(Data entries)
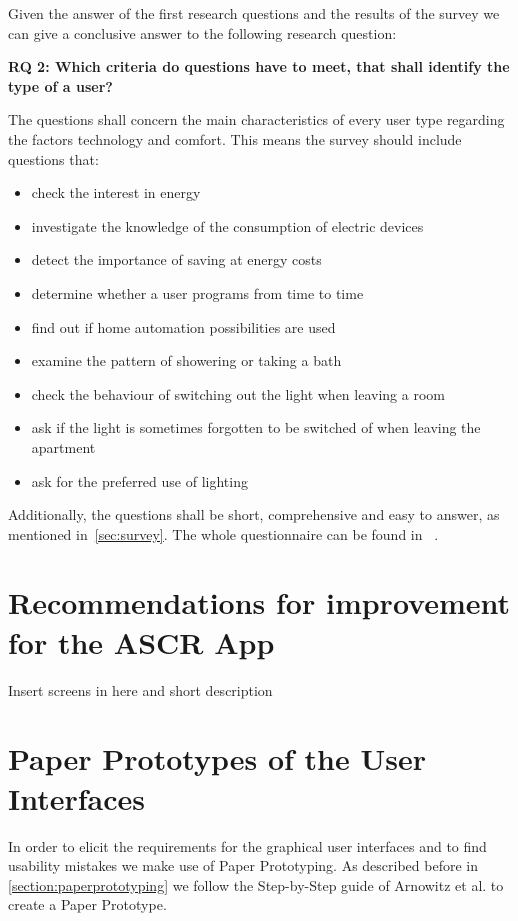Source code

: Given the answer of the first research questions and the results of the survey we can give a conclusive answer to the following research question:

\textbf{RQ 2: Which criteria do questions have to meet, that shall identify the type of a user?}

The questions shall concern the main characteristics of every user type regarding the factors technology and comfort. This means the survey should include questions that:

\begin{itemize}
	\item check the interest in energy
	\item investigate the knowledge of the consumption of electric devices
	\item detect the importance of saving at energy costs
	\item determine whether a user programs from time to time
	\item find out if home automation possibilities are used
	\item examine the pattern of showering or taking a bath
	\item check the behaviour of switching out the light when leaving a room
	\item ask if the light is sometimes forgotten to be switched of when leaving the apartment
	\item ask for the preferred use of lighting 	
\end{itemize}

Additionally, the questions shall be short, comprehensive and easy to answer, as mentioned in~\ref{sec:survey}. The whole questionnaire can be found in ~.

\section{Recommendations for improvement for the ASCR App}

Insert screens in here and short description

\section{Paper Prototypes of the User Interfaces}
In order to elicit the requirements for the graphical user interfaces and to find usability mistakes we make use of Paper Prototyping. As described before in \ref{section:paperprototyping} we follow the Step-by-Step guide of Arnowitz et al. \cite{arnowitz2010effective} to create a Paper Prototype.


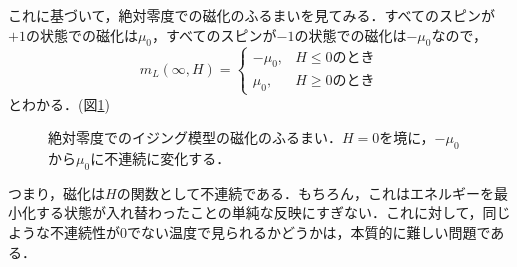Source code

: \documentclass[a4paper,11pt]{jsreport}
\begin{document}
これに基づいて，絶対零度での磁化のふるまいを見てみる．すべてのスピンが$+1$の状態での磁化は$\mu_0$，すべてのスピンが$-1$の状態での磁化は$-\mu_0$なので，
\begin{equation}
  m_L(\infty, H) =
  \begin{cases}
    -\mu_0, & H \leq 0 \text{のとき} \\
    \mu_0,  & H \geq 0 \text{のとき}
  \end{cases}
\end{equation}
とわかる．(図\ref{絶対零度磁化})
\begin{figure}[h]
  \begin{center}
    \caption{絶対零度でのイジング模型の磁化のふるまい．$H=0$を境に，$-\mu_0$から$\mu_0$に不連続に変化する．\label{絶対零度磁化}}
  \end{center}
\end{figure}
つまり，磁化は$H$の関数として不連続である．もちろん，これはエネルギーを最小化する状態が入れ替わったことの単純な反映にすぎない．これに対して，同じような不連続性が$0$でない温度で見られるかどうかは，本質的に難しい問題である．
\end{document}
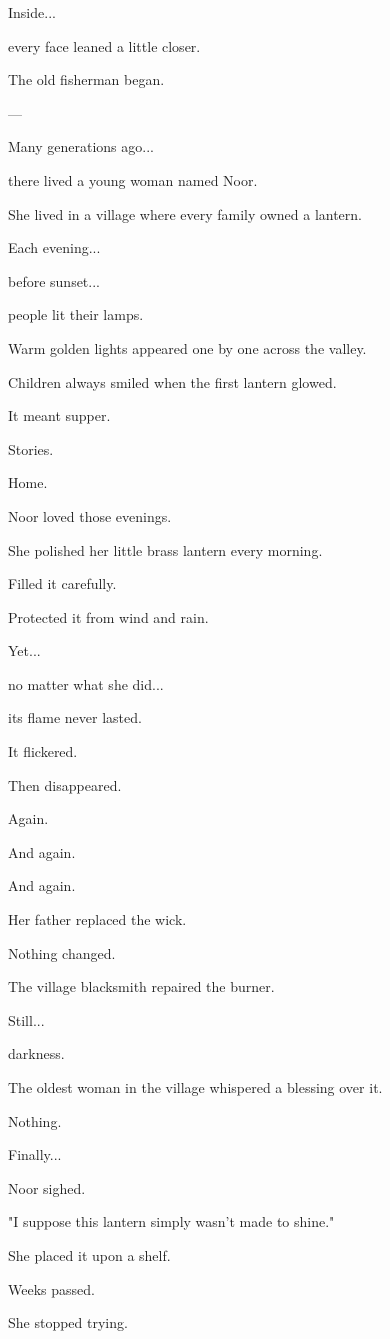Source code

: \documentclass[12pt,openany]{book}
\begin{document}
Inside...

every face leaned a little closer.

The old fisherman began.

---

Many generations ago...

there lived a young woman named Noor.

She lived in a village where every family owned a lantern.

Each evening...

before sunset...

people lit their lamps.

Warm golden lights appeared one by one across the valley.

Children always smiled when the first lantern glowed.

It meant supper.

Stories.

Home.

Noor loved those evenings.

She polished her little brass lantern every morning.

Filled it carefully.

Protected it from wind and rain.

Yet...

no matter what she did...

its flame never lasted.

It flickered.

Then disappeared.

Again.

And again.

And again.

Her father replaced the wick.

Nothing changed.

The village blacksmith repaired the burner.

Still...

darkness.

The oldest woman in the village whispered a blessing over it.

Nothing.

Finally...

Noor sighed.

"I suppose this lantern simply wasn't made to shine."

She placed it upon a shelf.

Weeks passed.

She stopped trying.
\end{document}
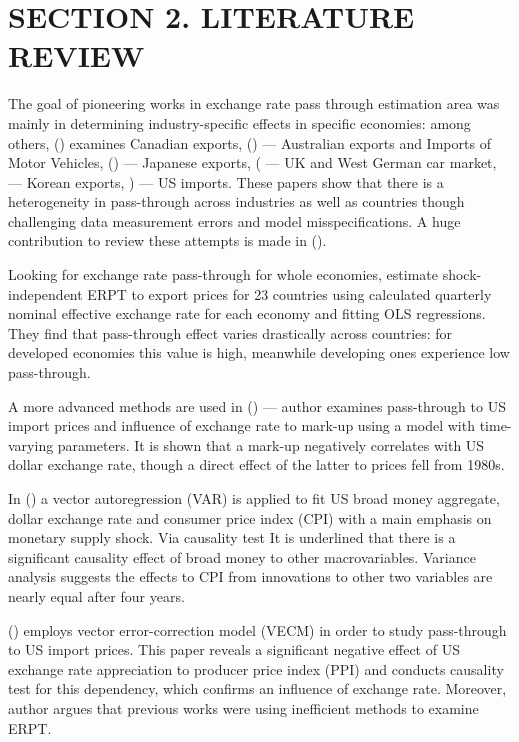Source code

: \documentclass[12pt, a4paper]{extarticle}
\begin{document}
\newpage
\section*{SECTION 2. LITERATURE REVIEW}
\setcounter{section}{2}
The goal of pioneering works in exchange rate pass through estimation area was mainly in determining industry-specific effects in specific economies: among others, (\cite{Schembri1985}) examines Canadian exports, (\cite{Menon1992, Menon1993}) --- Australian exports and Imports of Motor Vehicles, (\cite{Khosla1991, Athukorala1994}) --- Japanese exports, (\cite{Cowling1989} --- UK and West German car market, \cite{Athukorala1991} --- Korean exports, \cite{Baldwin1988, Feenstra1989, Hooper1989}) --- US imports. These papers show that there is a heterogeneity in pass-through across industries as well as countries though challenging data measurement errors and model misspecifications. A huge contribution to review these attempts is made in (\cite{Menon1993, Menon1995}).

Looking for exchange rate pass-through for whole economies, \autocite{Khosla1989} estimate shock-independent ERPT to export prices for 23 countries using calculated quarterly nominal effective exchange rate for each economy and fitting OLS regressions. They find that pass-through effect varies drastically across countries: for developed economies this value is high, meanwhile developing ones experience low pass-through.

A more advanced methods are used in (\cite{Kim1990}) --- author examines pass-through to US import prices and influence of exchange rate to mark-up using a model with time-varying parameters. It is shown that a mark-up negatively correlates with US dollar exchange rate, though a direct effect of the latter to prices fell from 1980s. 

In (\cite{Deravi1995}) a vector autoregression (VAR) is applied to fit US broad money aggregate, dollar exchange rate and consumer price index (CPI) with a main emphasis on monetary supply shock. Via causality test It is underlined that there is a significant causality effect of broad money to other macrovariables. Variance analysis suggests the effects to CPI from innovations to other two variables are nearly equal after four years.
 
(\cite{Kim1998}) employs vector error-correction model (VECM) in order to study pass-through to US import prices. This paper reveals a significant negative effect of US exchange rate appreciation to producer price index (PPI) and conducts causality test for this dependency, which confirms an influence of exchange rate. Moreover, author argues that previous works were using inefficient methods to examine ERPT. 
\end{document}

* _About this task_
Repeat the records above verbatim, dropping the pictures.

* _Result_
Source code

: Given the answer of the first research questions and the results of the survey we can give a conclusive answer to the following research question:

\textbf{RQ 2: Which criteria do questions have to meet, that shall identify the type of a user?}

The questions shall concern the main characteristics of every user type regarding the factors technology and comfort. This means the survey should include questions that:

\begin{itemize}
	\item check the interest in energy
	\item investigate the knowledge of the consumption of electric devices
	\item detect the importance of saving at energy costs
	\item determine whether a user programs from time to time
	\item find out if home automation possibilities are used
	\item examine the pattern of showering or taking a bath
	\item check the behaviour of switching out the light when leaving a room
	\item ask if the light is sometimes forgotten to be switched of when leaving the apartment
	\item ask for the preferred use of lighting 	
\end{itemize}

Additionally, the questions shall be short, comprehensive and easy to answer, as mentioned in~\ref{sec:survey}. The whole questionnaire can be found in ~.

\section{Recommendations for improvement for the ASCR App}

Insert screens in here and short description

\section{Paper Prototypes of the User Interfaces}
In order to elicit the requirements for the graphical user interfaces and to find usability mistakes we make use of Paper Prototyping. As described before in \ref{section:paperprototyping} we follow the Step-by-Step guide of Arnowitz et al. \cite{arnowitz2010effective} to create a Paper Prototype.


Source code

: \documentclass[a4paper,11pt]{jsreport}
\begin{document}
これに基づいて，絶対零度での磁化のふるまいを見てみる．すべてのスピンが$+1$の状態での磁化は$\mu_0$，すべてのスピンが$-1$の状態での磁化は$-\mu_0$なので，
\begin{equation}
  m_L(\infty, H) =
  \begin{cases}
    -\mu_0, & H \leq 0 \text{のとき} \\
    \mu_0,  & H \geq 0 \text{のとき}
  \end{cases}
\end{equation}
とわかる．(図\ref{絶対零度磁化})
\begin{figure}[h]
  \begin{center}
    \caption{絶対零度でのイジング模型の磁化のふるまい．$H=0$を境に，$-\mu_0$から$\mu_0$に不連続に変化する．\label{絶対零度磁化}}
  \end{center}
\end{figure}
つまり，磁化は$H$の関数として不連続である．もちろん，これはエネルギーを最小化する状態が入れ替わったことの単純な反映にすぎない．これに対して，同じような不連続性が$0$でない温度で見られるかどうかは，本質的に難しい問題である．
\end{document}
Source code

: \documentclass[12pt,openany]{book}
\begin{document}
Inside...

every face leaned a little closer.

The old fisherman began.

---

Many generations ago...

there lived a young woman named Noor.

She lived in a village where every family owned a lantern.

Each evening...

before sunset...

people lit their lamps.

Warm golden lights appeared one by one across the valley.

Children always smiled when the first lantern glowed.

It meant supper.

Stories.

Home.

Noor loved those evenings.

She polished her little brass lantern every morning.

Filled it carefully.

Protected it from wind and rain.

Yet...

no matter what she did...

its flame never lasted.

It flickered.

Then disappeared.

Again.

And again.

And again.

Her father replaced the wick.

Nothing changed.

The village blacksmith repaired the burner.

Still...

darkness.

The oldest woman in the village whispered a blessing over it.

Nothing.

Finally...

Noor sighed.

"I suppose this lantern simply wasn't made to shine."

She placed it upon a shelf.

Weeks passed.

She stopped trying.
\end{document}
Source code

: \documentclass[12pt, a4paper]{extarticle}
\begin{document}
\newpage
\section*{SECTION 2. LITERATURE REVIEW}
\setcounter{section}{2}
The goal of pioneering works in exchange rate pass through estimation area was mainly in determining industry-specific effects in specific economies: among others, (\cite{Schembri1985}) examines Canadian exports, (\cite{Menon1992, Menon1993}) --- Australian exports and Imports of Motor Vehicles, (\cite{Khosla1991, Athukorala1994}) --- Japanese exports, (\cite{Cowling1989} --- UK and West German car market, \cite{Athukorala1991} --- Korean exports, \cite{Baldwin1988, Feenstra1989, Hooper1989}) --- US imports. These papers show that there is a heterogeneity in pass-through across industries as well as countries though challenging data measurement errors and model misspecifications. A huge contribution to review these attempts is made in (\cite{Menon1993, Menon1995}).

Looking for exchange rate pass-through for whole economies, \autocite{Khosla1989} estimate shock-independent ERPT to export prices for 23 countries using calculated quarterly nominal effective exchange rate for each economy and fitting OLS regressions. They find that pass-through effect varies drastically across countries: for developed economies this value is high, meanwhile developing ones experience low pass-through.

A more advanced methods are used in (\cite{Kim1990}) --- author examines pass-through to US import prices and influence of exchange rate to mark-up using a model with time-varying parameters. It is shown that a mark-up negatively correlates with US dollar exchange rate, though a direct effect of the latter to prices fell from 1980s. 

In (\cite{Deravi1995}) a vector autoregression (VAR) is applied to fit US broad money aggregate, dollar exchange rate and consumer price index (CPI) with a main emphasis on monetary supply shock. Via causality test It is underlined that there is a significant causality effect of broad money to other macrovariables. Variance analysis suggests the effects to CPI from innovations to other two variables are nearly equal after four years.
 
(\cite{Kim1998}) employs vector error-correction model (VECM) in order to study pass-through to US import prices. This paper reveals a significant negative effect of US exchange rate appreciation to producer price index (PPI) and conducts causality test for this dependency, which confirms an influence of exchange rate. Moreover, author argues that previous works were using inefficient methods to examine ERPT. 
\end{document}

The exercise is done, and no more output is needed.